6.824 - Spring 2013

6.824 Lab 2: Primary/Backup Key/Value Service

Part A Due: Feb 15, 5:00pm

Part B Due: Feb 22, 5:00pm

Introduction

There are situations that your lock service from Lab 1 does not handle correctly. For example, if a client thinks the primary is dead (due to a network failure or lost packets) and switches to the backup, but the primary is actually alive, the primary will miss some of the client's operations. Another problem with Lab 1 is that it does not cope with recovering servers: if the primary crashes, but is later repaired, it can't be re-integrated into the system, which means the system cannot tolerate any further failures.

In this lab you'll fix the above problems using a more sophisticated form of primary/backup replication. This time you'll build a key/value storage service. The service supports two RPCs: Put(key, value), and Get(key). The service maintains a simple database of key/value pairs. Put() updates the value for a particular key in the database. Get() fetches the current value for a key.

In order to ensure that all parties (clients and servers) agree on which server is the primary, and which is the backup, we'll introduce a kind of master server, called the viewservice. The viewservice monitors whether each available server is alive or dead. If the current primary or backup becomes dead, the viewservice selects a server to replace it. A client checks with the viewservice to find the current primary. The servers cooperate with the viewservice to ensure that at most one primary is active at a time.

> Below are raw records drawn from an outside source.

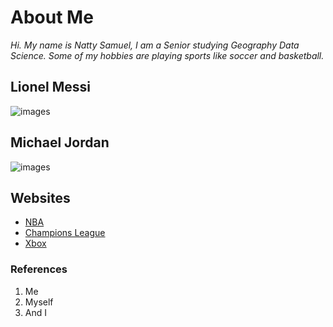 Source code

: # About Me 
_Hi. My name is Natty Samuel, I am a Senior studying Geography Data Science. Some of my hobbies are playing sports like soccer and basketball._


## **Lionel Messi**
![images](https://static01.nyt.com/images/2020/09/25/sports/25soccer-nationalWEB1/merlin_177451008_91c7b66d-3c8a-4963-896e-54280f374b6d-superJumbo.jpg?quality=75&auto=webp)

## **Michael Jordan**
![images](https://preview.redd.it/l3wxldbv5rq21.jpg?width=1080&crop=smart&auto=webp&s=898447c08629e67b59ad8fa3fa03524a4aac2ceb)

## Websites
- [NBA](https://www.nba.com/)
- [Champions League](https://www.uefa.com/uefachampionsleague/)
- [Xbox](https://www.xbox.com/en-US)

### References
1. Me
2. Myself
3. And I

Your key/value service will allow replacement of failed servers. If the primary fails, the viewservice will promote the backup to be primary. If the backup fails, or is promoted, and there is an idle server available, the viewservice will cause it to be the backup. The primary will send its complete database to the new backup, and then send subsequent Puts to the backup to ensure that the backup's key/value database remains identical to the primary's.

It turns out the primary must send Gets as well as Puts to the backup (if there is one), and must wait for the backup to reply before responding to the client. This helps prevent two servers from acting as primary (a "split brain"). An example: S1 is the primary and S2 is the backup. The view service decides (incorrectly) that S1 is dead, and promotes S2 to be primary. If a client thinks S1 is still the primary and sends it an operation, S1 will forward the operation to S2, and S2 will reply with an error indicating that it is no longer the backup. S1 can then return an error to the client indicating that S1 is no longer the primary; the client can then ask the view service for the correct primary (S2) and send it the operation.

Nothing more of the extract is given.